#### [Task to complete]
Copy, from the material below, each line where "concurrent" shows up.

»»

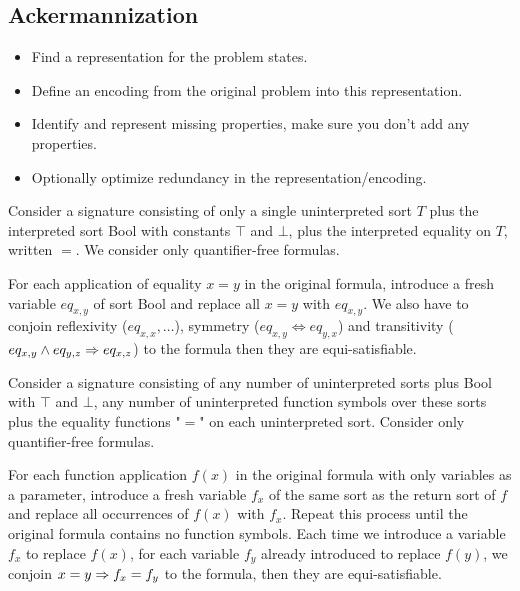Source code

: \subsection{Ackermannization}
\begin{mytitle} \hfill
\begin{itemize}
    \item Find a representation for the problem states.
    \item Define an encoding from the original problem into this representation.
    \item Identify and represent missing properties, make sure you don't add any properties.
    \item Optionally optimize redundancy in the representation/encoding.
\end{itemize}
\end{mytitle}
\begin{mytitle}[Equality] 
    \begin{mysubtitle}  Consider a signature consisting of only a single uninterpreted sort $T$ plus the interpreted sort Bool with constants $\top$ and $\bot$, plus the interpreted equality on $T$, written $=$. We consider only quantifier-free formulas. 
    \end{mysubtitle}
    \begin{mysubtitle}[Ackermannization] For each application of equality $x=y$ in the original formula, introduce a fresh variable $eq_{x,y}$ of sort Bool and replace all $x=y$ with $eq_{x,y}$. We also have to conjoin reflexivity ($eq_{x,x}, \ldots$), symmetry ($eq_{x,y} \Leftrightarrow eq_{y,x}$) and transitivity ($eq_{x,y} \land eq_{y,z} \Rightarrow eq_{x,z}$) to the formula then they are equi-satisfiable.
    \end{mysubtitle}
\end{mytitle}
\begin{mytitle} 
    \begin{mysubtitle}  Consider a signature consisting of any number of uninterpreted sorts plus Bool with $\top$ and $\bot$, any number of uninterpreted function symbols over these sorts plus the equality functions "$=$" on each uninterpreted sort. Consider only quantifier-free formulas.
    \end{mysubtitle}
    \begin{mysubtitle}[Ackermannization] For each function application $f(x)$ in the original formula with only variables as a parameter, introduce a fresh variable $f_x$ of the same sort as the return sort of $f$ and replace all occurrences of $f(x)$ with $f_x$. Repeat this process until the original formula contains no function symbols. Each time we introduce a variable $f_x$ to replace $f(x)$, for each variable $f_y$ already introduced to replace $f(y)$, we conjoin $x=y \Rightarrow f_x = f_y$ to the formula, then they are equi-satisfiable.
    \end{mysubtitle}
\end{mytitle}
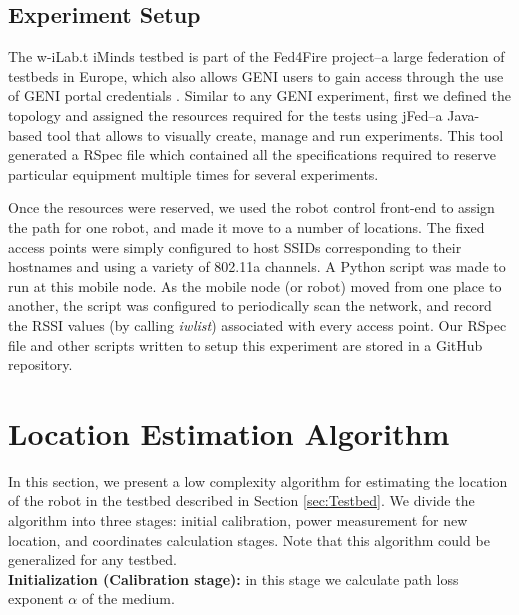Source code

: \documentclass[journal]{IEEEtran} 				\IEEEoverridecommandlockouts 						\usepackage{amsmath,amssymb}
\begin{document}
\subsection{Experiment Setup}\label{sec:Testbed:B}

The w-iLab.t iMinds testbed is part of the Fed4Fire project--a large federation of testbeds in Europe, which also allows GENI users to gain access through the use of GENI portal credentials \cite{geni}. Similar to any GENI experiment, first we defined the topology and assigned the resources required for the tests using jFed--a Java-based tool that allows to visually create, manage and run experiments. This tool generated a RSpec file which contained all the specifications required to reserve particular equipment multiple times for several experiments.

Once the resources were reserved, we used the robot control front-end to assign the path for one robot, and made it move to a number of locations. The fixed access points were simply configured to host SSIDs corresponding to their hostnames and using a variety of 802.11a channels. A Python script was made to run at this mobile node. As the mobile node (or robot) moved from one place to another, the script was  configured to periodically scan the network, and record the RSSI values (by calling \textit{iwlist}) associated with every access point. Our RSpec file and other scripts written to setup this experiment are stored in a GitHub repository. 


\section{Location Estimation Algorithm}\label{sec:Algorithm}
In this section, we present a low complexity algorithm for estimating the location of the robot in the testbed described in Section \ref{sec:Testbed}. We divide the algorithm into three stages: initial calibration, power measurement for new location, and coordinates calculation stages. Note that this algorithm could be generalized for any testbed.\\
\textbf{Initialization (Calibration stage):} in this stage we calculate path loss exponent $\alpha$ of the medium.
\end{document}
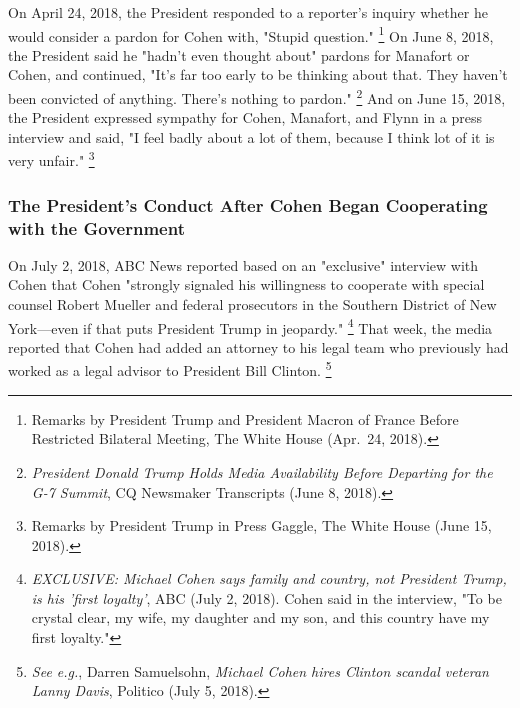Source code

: {On April 24, 2018, the President responded to a reporter's inquiry whether he would consider a pardon for Cohen with, "Stupid question."%
\footnote{Remarks by President Trump and President Macron of France Before Restricted Bilateral Meeting, The White House (Apr.~24, 2018).}
On June 8, 2018, the President said he "hadn't even thought about" pardons for Manafort or Cohen, and continued, "It's far too early to be thinking about that.
They haven't been convicted of anything.
There's nothing to pardon."%
\footnote{\textit{President Donald Trump Holds Media Availability Before Departing for the G-7 Summit}, CQ Newsmaker Transcripts (June 8, 2018).}
And on June 15, 2018, the President expressed sympathy for Cohen, Manafort, and Flynn in a press interview and said, "I feel badly about a lot of them, because I think lot of it is very unfair."%
\footnote{Remarks by President Trump in Press Gaggle, The White House (June 15, 2018).}

\subsubsection{The President's Conduct After Cohen Began Cooperating with the Government}

On July 2, 2018, ABC News reported based on an "exclusive" interview with Cohen that Cohen "strongly signaled his willingness to cooperate with special counsel Robert Mueller and federal prosecutors in the Southern District of New York---even if that puts President Trump in jeopardy."%
\footnote{\textit{EXCLUSIVE: Michael Cohen says family and country, not President Trump, is his 'first loyalty'}, ABC (July 2, 2018).
Cohen said in the interview, "To be crystal clear, my wife, my daughter and my son, and this country have my first loyalty."}
That week, the media reported that Cohen had added an attorney to his legal team who previously had worked as a legal advisor to President Bill Clinton.%
\footnote{\textit{See e.g.}, Darren Samuelsohn, \textit{Michael Cohen hires Clinton scandal veteran Lanny Davis}, Politico (July 5, 2018).}

}
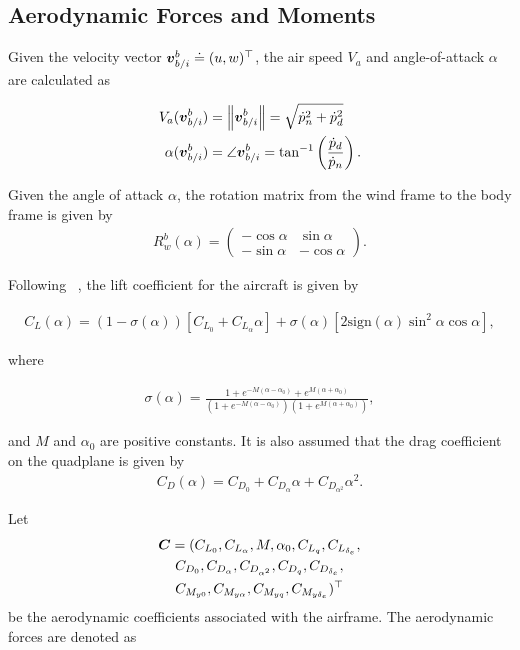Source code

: \subsection{Aerodynamic Forces and Moments}

Given the velocity vector $\bs{v}_{b/i}^b\doteq (u, w)^\top$, the air speed $V_a$ and angle-of-attack $\alpha$ are calculated as

\begin{align}
  V_a(\boldsymbol{v}_{b/i}^b) &= \norm{\boldsymbol{v}_{b/i}^b} = \sqrt{\dot{p}_n^2+\dot{p}_d^2} \\
  \alpha(\boldsymbol{v}_{b/i}^b)  &= \angle{\boldsymbol{v}_{b/i}^b} =\tan^{-1}\left(\frac{\dot{p}_d}{\dot{p}_n}\right)
  .
\end{align}

Given the angle of attack $\alpha$, the rotation matrix from the wind frame to the body frame is given by
\begin{align}
    R_w^b(\alpha) = 
    \begin{pmatrix}
        -\cos\alpha & \sin\alpha \\ 
        -\sin\alpha & -\cos\alpha
    \end{pmatrix}
    .
  \end{align}

Following ~\cite{uav_book}, the lift coefficient for the aircraft is given by

\begin{align}
    C_L(\alpha) = \left(1-\sigma(\alpha)\right) \left[C_{L_0} + C_{L_{\alpha}}\alpha \right] + \sigma(\alpha) \left[2\text{sign}(\alpha)\sin^2\alpha\cos\alpha \right],
\end{align}

where

\begin{align}
    \sigma(\alpha) =  \frac{1+e^{-M(\alpha-\alpha_0)}+e^{M(\alpha+\alpha_0)}}{\left(1+e^{-M(\alpha-\alpha_0)}\right)\left(1+e^{M(\alpha+\alpha_0)}\right)} ,
\end{align}

and $M$ and $\alpha_0$ are positive constants.
It is also assumed that the drag coefficient on the quadplane is given by
\begin{align}
    C_D(\alpha) = C_{D_0} + C_{D_\alpha}\alpha + C_{D_{\alpha^2}}\alpha^2.
\end{align}

Let
\begin{multline}
\bs{C} = (C_{L_0}, C_{L_{\alpha}}, M, \alpha_0, C_{L_q}, C_{L_{\delta_e}}, \\
    C_{D_0}, C_{D_\alpha}, C_{D_{\alpha^2}}, C_{D_q}, C_{D_{\delta_e}}, \\
    C_{M_{y0}}, C_{M_{y\alpha}}, C_{M_{yq}}, C_{M_{y\delta_e}}
    )^\top
\end{multline}
be the aerodynamic coefficients associated with the airframe. The aerodynamic forces are denoted as

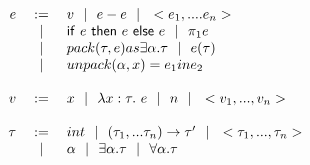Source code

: \documentclass[10pt]{article}
\begin{document}
\[
\begin{array}{rcl}
e  &:=&  v \alt e-e \alt  < e_1, .... e_n >  \\
&\alt& \ife{e}{e}{e} \alt  \pi_1e  \\
&\alt&  pack ( \tau, e) \space as \space \exists \alpha. \tau \alt e(\tau)  \\
&\alt&  unpack ( \alpha, x) = e_1 in e_2   \\
\\ %
v  &:=&  x \alt \lamdefe{x:\tau}{e} \alt n \alt <v_1,...,v_n> \\
\\
\tau  &:=& int \alt \funct{(\tau_1,...\tau_n)}{\tau'} \alt <\tau_1,...,\tau_n>\\
&\alt&  \alpha \alt \exists \alpha.\tau \alt \forall \alpha.\tau \\
\end{array}
\]
                                                                    \vskip 0.2in
\end{document}
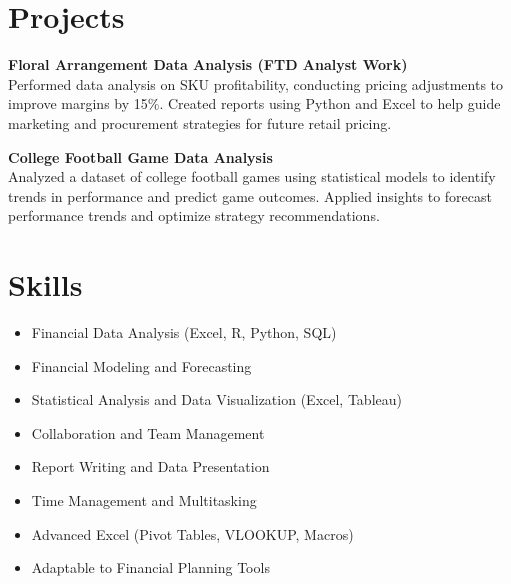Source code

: \documentclass[10pt]{article}
\begin{document}
\vspace{-10pt}
\section*{Projects}
\vspace{0pt}



\textbf{Floral Arrangement Data Analysis (FTD Analyst Work)} \\
Performed data analysis on SKU profitability, conducting pricing adjustments to improve margins by 15\%. Created reports using Python and Excel to help guide marketing and procurement strategies for future retail pricing.

\vspace{0pt}
\textbf{College Football Game Data Analysis} \\
Analyzed a dataset of college football games using statistical models to identify trends in performance and predict game outcomes. Applied insights to forecast performance trends and optimize strategy recommendations.

\vspace{-10pt}
\section*{Skills}
\vspace{0pt}
\begin{multicols}{2}
\begin{itemize}[noitemsep,nosep]
    \item Financial Data Analysis (Excel, R, Python, SQL)
    \item Financial Modeling and Forecasting
    \item Statistical Analysis and Data Visualization (Excel, Tableau)
    \item Collaboration and Team Management
    \item Report Writing and Data Presentation
    \item Time Management and Multitasking
    \item Advanced Excel (Pivot Tables, VLOOKUP, Macros)
    \item Adaptable to Financial Planning Tools
\end{itemize}

\end{multicols}
\end{document}
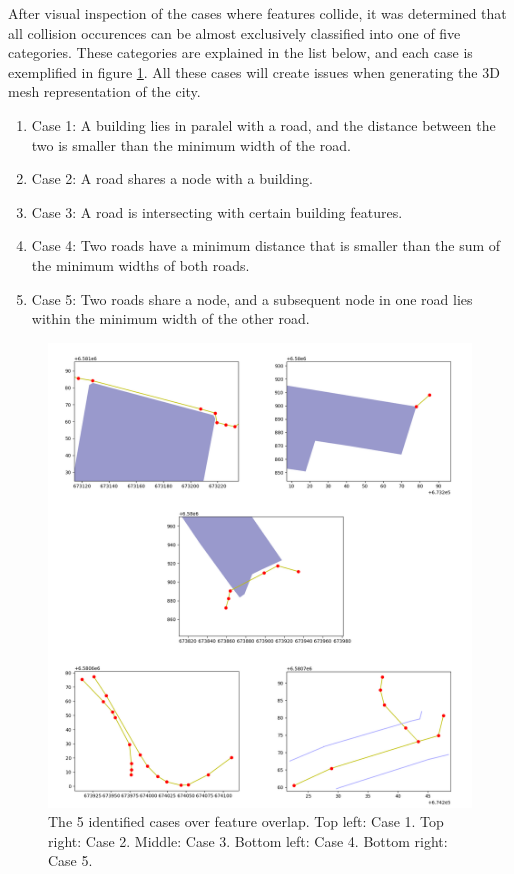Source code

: \documentclass{kththesis}
\begin{document}
After visual inspection of the cases where features collide, it was determined that all collision occurences can be almost exclusively classified into one of five categories.
These categories are explained in the list below, and each case is exemplified in figure \ref{fig:collision-cases}.
All these cases will create issues when generating the 3D mesh representation of the city.

\begin{enumerate}
\item Case 1: A building lies in paralel with a road, and the distance between the two is smaller than the minimum width of the road.
\item Case 2: A road shares a node with a building.
\item Case 3: A road is intersecting with certain building features.
\item Case 4: Two roads have a minimum distance that is smaller than the sum of the minimum widths of both roads. 
\item Case 5: Two roads share a node, and a subsequent node in one road lies within the minimum width of the other road.
\end{enumerate}

\begin{figure}[H]
    \centering
    \includegraphics[width=\textwidth,height=0.5\textheight,keepaspectratio]{img_feature_overlap_cases}
    \caption{The 5 identified cases over feature overlap. Top left: Case 1. Top right: Case 2. Middle: Case 3. Bottom left: Case 4. Bottom right: Case 5.}
    \label{fig:collision-cases}
\end{figure}
\end{document}
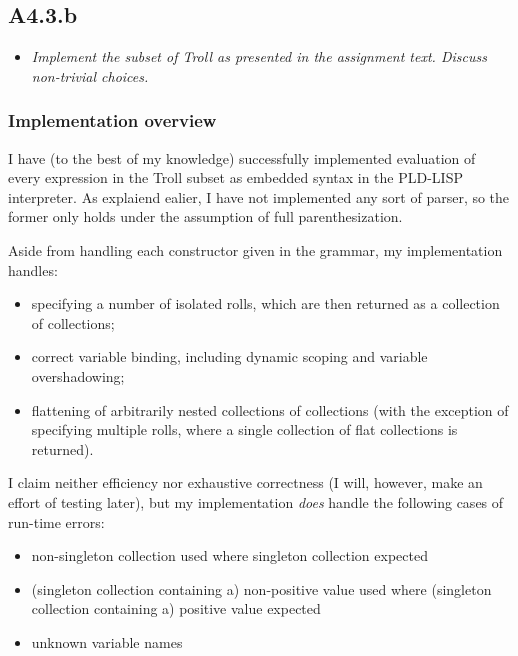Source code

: \newpage
\subsection{A4.3.b}

\begin{itemize}
  \item \emph{Implement the subset of Troll as presented in the assignment text.
    Discuss non-trivial choices.}
\end{itemize}

\subsubsection{Implementation overview}

I have (to the best of my knowledge) successfully implemented evaluation of
every expression in the Troll subset as embedded syntax in the PLD-LISP
interpreter. As explaiend ealier, I have not implemented any sort of parser, so
the former only holds under the assumption of full parenthesization.

\smallskip

Aside from handling each constructor given in the grammar, my implementation
handles:

\begin{itemize}
  \item specifying a number of isolated rolls, which are then returned as a
    collection of collections;
  \item correct variable binding, including dynamic scoping and variable
    overshadowing;
  \item flattening of arbitrarily nested collections of collections (with the
    exception of specifying multiple rolls, where a single collection of flat
    collections is returned).
\end{itemize}

I claim neither efficiency nor exhaustive correctness (I will, however, make an
effort of testing later), but my implementation \emph{does} handle the following
cases of run-time errors:

\begin{itemize}
  \item non-singleton collection used where singleton collection expected
  \item (singleton collection containing a) non-positive value used where (singleton
    collection containing a) positive value expected
  \item unknown variable names
\end{itemize}

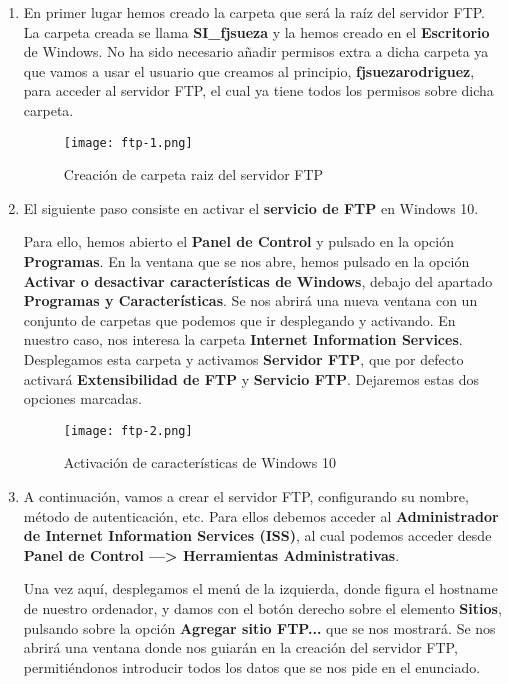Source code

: \begin{enumerate}
    \item En primer lugar hemos creado la carpeta que será la raíz del servidor FTP. La carpeta creada se llama \textbf{SI\_fjsueza} y la hemos creado en el \textbf{Escritorio} de Windows. No ha sido necesario añadir permisos extra a dicha carpeta ya que vamos a usar el usuario que creamos al principio, \textbf{fjsuezarodriguez}, para acceder al servidor FTP, el cual ya tiene todos los permisos sobre dicha carpeta.

    \begin{figure}[H]
        \centering
        \texttt{[image: ftp-1.png]}
        \caption{Creación de carpeta raiz del servidor FTP}
    \end{figure}

    \item El siguiente paso consiste en activar el \textbf{servicio de FTP} en Windows 10.

    Para ello, hemos abierto el \textbf{Panel de Control} y pulsado en la opción \textbf{Programas}. En la ventana que se nos abre, hemos pulsado en la opción \textbf{Activar o desactivar características de Windows}, debajo del apartado \textbf{Programas y Características}. Se nos abrirá una nueva ventana con un conjunto de carpetas que podemos que ir desplegando y activando. En nuestro caso, nos interesa la carpeta \textbf{Internet Information Services}. Desplegamos esta carpeta y activamos \textbf{Servidor FTP}, que por defecto activará \textbf{Extensibilidad de FTP} y \textbf{Servicio FTP}. Dejaremos estas dos opciones marcadas.

    \begin{figure}[H]
        \centering
        \texttt{[image: ftp-2.png]}
        \caption{Activación de características de Windows 10}
    \end{figure}

    \item  A continuación, vamos a crear el servidor FTP, configurando su nombre, método de autenticación, etc. Para ellos debemos acceder al \textbf{Administrador de Internet Information Services (ISS)}, al cual podemos acceder desde \textbf{Panel de Control ---> Herramientas Administrativas}.

    Una vez aquí, desplegamos el menú de la izquierda, donde figura el hostname de nuestro ordenador, y damos con el botón derecho sobre el elemento \textbf{Sitios}, pulsando sobre la opción \textbf{Agregar sitio FTP...} que se nos mostrará. Se nos abrirá una ventana donde nos guiarán en la creación del servidor FTP, permitiéndonos introducir todos los datos que se nos pide en el enunciado.


\end{enumerate}
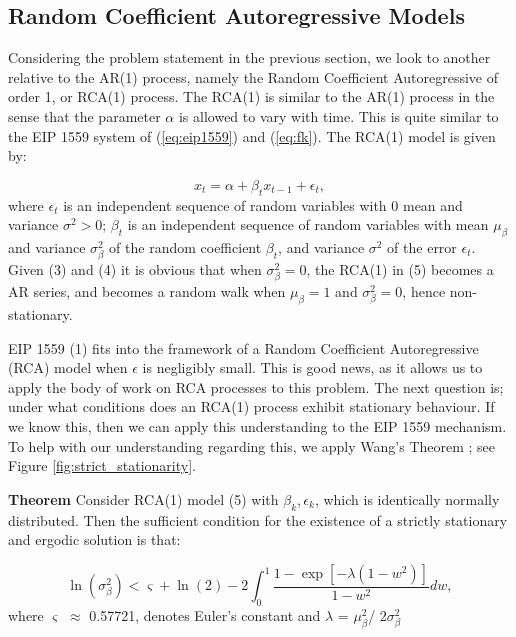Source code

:\documentclass{article}
\begin{document}
\subsection{Random Coefficient Autoregressive Models}
\label{section:rca}

Considering the problem statement in the previous section, we look to another relative to the AR(1) process, namely the Random Coefficient Autoregressive of order 1, or RCA(1) process. The RCA(1) is similar to the AR(1) process in the sense that the parameter $\alpha$ is allowed to vary with time. This is quite similar to the EIP 1559 system of (\ref{eq:eip1559}) and (\ref{eq:fk}). The RCA(1) model is given by:

\begin{equation}
x_{t} = \alpha + \beta_{t}x_{t-1} + \epsilon_{t},
\label{eq:rca1}
\end{equation}
where ${\epsilon_{t}}$ is an independent sequence of random variables with 0 mean and variance $\sigma^2 > 0$; ${\beta_{t}}$ is an independent sequence of random variables with mean $\mu_{\beta}$ and variance $\sigma_{\beta}^2$ of the random coefficient $\beta_{t}$, and variance $\sigma^2$ of the error $\epsilon_{t}$. Given (3) and (4) it is obvious that when $\sigma_{\beta}^2 = 0$, the RCA(1) in (5) becomes a AR series, and becomes a random walk when $\mu_{\beta} = 1$ and $\sigma_{\beta}^2 = 0$, hence non-stationary. 

EIP 1559 (1) fits into the framework of a Random Coefficient Autoregressive (RCA) model when $\epsilon$ is negligibly small. This is good news, as it allows us to apply the body of work on RCA processes to this problem. The next question is; under what conditions does an RCA(1) process exhibit stationary behaviour. If we know this, then we can apply this understanding to the EIP 1559 mechanism. To help with our understanding regarding this, we apply Wang's Theorem \cite{Wan03}; see Figure \ref{fig:strict_stationarity}.

\textbf{Theorem} Consider RCA(1) model (5) with ${\beta_{k},\epsilon_{k}}$, which is identically normally distributed.  Then the sufficient condition for the existence of a strictly stationary and ergodic solution is that:

\begin{equation}
\ln(\sigma_{\beta}^2) < \varsigma + \ln(2) - 2 \int_{0}^{1}\frac{1 - \exp[-\lambda(1-w^2)]}{1-w^2}dw,
\label{eq:thm} 
\end{equation}
where $\varsigma$ $\approx$ 0.57721, denotes Euler’s constant and $\lambda$ = $\mu_{\beta}^2$/ $2\sigma_{\beta}^2$
\end{document}
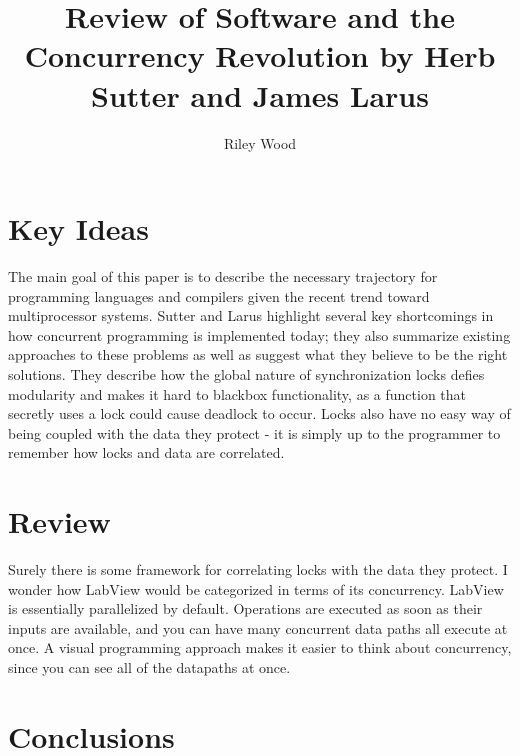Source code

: \documentclass{article}
\title{Review of Software and the Concurrency Revolution by Herb Sutter and James Larus}
\author{Riley Wood}
\begin{document}
\maketitle

\section*{Key Ideas}
The main goal of this paper is to describe the necessary trajectory for programming languages and compilers given the recent trend toward multiprocessor systems. Sutter and Larus highlight several key shortcomings in how concurrent programming is implemented today; they also summarize existing approaches to these problems as well as suggest what they believe to be the right solutions. They describe how the global nature of synchronization locks defies modularity and makes it hard
to blackbox functionality, as a function that secretly uses a lock could cause deadlock to occur. Locks also have no easy way of being coupled with the data they protect - it is simply up to the programmer to remember how locks and data are correlated.

\section*{Review}
Surely there is some framework for correlating locks with the data they protect. I wonder how LabView would be categorized in terms of its concurrency. LabView is essentially parallelized by default. Operations are executed as soon as their inputs are available, and you can have many concurrent data paths all execute at once. A visual programming approach makes it easier to think about concurrency, since you can see all of the datapaths at once.

\section*{Conclusions}


\end{document}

««

#### [Exercise output]
The main goal of this paper is to describe the necessary trajectory for programming languages and compilers given the recent trend toward multiprocessor systems. Sutter and Larus highlight several key shortcomings in how concurrent programming is implemented today; they also summarize existing approaches to these problems as well as suggest what they believe to be the right solutions. They describe how the global nature of synchronization locks defies modularity and makes it hard
Surely there is some framework for correlating locks with the data they protect. I wonder how LabView would be categorized in terms of its concurrency. LabView is essentially parallelized by default. Operations are executed as soon as their inputs are available, and you can have many concurrent data paths all execute at once. A visual programming approach makes it easier to think about concurrency, since you can see all of the datapaths at once.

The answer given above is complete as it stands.